*** Task input
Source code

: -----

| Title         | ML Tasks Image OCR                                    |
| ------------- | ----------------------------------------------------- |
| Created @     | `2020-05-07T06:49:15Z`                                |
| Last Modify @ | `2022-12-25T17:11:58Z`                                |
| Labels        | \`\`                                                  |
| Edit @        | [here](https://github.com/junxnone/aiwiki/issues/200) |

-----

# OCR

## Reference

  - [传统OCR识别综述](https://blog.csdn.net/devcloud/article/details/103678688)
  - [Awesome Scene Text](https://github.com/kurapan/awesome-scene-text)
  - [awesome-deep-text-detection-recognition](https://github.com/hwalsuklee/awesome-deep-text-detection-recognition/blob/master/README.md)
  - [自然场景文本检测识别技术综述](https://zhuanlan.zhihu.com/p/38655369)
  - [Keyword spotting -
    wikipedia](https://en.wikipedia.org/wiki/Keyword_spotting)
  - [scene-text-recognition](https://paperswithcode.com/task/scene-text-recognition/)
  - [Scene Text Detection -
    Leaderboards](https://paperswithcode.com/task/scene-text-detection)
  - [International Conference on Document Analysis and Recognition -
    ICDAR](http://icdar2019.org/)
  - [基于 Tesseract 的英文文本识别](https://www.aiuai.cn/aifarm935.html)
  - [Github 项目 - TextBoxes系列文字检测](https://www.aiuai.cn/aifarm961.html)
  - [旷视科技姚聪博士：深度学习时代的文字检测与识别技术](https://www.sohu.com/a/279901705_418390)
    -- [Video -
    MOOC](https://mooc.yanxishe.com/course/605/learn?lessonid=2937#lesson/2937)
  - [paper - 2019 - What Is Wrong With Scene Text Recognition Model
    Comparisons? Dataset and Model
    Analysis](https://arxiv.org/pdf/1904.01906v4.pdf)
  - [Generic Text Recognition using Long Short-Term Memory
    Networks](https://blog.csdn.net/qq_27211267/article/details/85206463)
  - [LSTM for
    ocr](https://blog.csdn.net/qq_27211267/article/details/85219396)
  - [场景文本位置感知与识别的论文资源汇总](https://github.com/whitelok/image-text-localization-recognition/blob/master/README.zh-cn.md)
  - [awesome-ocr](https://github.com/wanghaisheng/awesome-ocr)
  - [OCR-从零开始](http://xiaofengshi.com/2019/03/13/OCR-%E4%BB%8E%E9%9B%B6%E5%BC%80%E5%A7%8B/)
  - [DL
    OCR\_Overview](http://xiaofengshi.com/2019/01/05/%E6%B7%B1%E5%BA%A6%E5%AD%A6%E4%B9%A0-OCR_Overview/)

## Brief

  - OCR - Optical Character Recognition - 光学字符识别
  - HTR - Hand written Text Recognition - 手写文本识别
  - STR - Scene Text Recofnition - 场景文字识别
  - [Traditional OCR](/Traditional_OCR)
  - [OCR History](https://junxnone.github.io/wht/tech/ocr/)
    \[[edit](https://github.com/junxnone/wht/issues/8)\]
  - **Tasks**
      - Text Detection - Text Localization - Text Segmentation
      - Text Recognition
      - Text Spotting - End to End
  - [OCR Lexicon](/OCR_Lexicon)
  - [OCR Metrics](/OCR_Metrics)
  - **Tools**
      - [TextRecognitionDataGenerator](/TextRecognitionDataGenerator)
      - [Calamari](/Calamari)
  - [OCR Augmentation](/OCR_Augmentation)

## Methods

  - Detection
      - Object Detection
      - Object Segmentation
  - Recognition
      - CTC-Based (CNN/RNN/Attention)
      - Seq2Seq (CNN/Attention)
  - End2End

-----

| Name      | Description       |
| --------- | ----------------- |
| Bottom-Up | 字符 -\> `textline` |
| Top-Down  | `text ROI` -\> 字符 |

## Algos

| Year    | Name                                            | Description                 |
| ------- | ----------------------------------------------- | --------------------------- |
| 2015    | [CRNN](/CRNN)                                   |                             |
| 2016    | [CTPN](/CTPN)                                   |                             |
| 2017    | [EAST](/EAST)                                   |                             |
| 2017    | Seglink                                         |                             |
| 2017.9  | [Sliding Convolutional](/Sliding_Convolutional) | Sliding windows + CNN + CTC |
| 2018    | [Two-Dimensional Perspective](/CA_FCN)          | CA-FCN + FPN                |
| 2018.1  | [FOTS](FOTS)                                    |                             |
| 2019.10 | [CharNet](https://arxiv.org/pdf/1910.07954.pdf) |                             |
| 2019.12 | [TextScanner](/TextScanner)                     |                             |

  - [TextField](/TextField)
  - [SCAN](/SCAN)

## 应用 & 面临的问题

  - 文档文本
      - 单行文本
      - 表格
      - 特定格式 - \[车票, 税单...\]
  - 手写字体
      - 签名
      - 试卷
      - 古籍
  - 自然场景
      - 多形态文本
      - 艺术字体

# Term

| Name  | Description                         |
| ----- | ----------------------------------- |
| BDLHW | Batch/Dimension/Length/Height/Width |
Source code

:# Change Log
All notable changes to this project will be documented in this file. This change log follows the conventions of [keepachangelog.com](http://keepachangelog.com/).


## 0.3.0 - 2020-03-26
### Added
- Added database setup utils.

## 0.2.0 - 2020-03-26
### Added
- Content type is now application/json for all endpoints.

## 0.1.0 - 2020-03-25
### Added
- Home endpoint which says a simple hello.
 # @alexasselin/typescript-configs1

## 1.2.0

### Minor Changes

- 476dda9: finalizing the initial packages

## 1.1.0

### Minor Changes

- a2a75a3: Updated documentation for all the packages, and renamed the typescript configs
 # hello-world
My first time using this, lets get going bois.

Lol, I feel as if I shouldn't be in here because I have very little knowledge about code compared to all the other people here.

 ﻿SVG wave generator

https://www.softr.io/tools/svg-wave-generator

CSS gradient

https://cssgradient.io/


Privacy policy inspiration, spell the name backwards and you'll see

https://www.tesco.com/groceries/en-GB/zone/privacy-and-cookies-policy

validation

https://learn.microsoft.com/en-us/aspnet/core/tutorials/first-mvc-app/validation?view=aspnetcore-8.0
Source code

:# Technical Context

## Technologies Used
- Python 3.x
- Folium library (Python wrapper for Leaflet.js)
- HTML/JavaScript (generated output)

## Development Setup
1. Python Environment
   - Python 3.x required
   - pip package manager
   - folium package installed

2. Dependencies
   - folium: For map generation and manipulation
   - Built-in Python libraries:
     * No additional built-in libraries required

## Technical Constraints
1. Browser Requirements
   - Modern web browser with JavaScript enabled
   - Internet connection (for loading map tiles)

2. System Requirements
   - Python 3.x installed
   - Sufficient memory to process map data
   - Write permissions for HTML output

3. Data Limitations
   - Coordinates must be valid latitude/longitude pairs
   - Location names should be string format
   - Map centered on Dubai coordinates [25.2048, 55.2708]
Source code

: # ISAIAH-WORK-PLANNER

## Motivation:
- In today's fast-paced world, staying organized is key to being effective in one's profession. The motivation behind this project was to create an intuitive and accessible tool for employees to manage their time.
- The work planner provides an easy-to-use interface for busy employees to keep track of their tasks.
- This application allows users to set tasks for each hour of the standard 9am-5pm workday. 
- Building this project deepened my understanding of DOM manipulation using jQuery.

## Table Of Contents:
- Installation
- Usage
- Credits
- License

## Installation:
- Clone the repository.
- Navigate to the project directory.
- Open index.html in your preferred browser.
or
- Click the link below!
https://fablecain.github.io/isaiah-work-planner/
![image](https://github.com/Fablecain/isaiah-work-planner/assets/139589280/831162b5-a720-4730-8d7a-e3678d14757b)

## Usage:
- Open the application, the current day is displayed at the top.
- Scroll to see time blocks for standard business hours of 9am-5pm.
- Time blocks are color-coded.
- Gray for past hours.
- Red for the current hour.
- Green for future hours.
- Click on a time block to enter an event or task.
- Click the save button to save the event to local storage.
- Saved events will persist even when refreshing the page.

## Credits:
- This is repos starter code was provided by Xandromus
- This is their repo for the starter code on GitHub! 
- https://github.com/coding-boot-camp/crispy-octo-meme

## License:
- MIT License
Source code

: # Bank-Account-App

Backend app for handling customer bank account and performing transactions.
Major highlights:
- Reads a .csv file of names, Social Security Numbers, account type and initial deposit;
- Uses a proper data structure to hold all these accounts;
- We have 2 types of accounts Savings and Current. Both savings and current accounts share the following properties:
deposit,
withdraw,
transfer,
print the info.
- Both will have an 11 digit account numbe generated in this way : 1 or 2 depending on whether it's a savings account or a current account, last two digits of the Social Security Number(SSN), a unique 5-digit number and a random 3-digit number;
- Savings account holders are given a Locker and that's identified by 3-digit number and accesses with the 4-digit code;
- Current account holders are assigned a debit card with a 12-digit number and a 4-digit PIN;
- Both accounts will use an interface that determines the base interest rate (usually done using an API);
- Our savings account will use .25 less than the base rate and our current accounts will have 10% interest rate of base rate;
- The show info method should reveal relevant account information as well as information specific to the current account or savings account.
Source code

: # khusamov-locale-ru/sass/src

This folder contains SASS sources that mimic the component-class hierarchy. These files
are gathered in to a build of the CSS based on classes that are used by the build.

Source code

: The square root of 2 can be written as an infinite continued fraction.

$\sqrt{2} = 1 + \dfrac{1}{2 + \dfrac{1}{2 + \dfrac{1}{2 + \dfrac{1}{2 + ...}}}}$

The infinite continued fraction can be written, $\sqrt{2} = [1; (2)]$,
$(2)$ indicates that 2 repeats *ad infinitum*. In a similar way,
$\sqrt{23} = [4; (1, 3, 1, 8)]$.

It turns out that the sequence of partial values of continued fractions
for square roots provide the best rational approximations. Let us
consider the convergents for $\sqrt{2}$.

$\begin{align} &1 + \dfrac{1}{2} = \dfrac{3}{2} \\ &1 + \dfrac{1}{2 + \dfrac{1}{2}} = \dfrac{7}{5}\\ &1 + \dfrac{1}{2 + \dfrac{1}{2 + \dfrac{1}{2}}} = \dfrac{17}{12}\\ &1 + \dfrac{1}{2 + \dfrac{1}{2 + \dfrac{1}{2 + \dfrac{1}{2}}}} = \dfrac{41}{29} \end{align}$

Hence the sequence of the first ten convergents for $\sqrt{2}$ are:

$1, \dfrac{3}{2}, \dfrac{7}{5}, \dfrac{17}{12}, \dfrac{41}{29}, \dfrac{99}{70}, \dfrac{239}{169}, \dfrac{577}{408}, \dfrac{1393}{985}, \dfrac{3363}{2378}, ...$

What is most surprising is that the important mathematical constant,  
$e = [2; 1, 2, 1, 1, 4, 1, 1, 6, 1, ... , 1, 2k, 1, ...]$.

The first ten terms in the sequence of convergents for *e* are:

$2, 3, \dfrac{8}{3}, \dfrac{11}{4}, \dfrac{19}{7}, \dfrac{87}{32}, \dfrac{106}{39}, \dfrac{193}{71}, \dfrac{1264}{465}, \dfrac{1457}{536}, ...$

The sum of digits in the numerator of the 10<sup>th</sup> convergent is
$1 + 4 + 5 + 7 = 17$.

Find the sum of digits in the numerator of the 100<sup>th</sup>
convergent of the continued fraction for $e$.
******
Problem to work on: Wherever the string "validation" appears in the entries, copy that line.

Problem solution:
validation
https://learn.microsoft.com/en-us/aspnet/core/tutorials/first-mvc-app/validation?view=aspnetcore-8.0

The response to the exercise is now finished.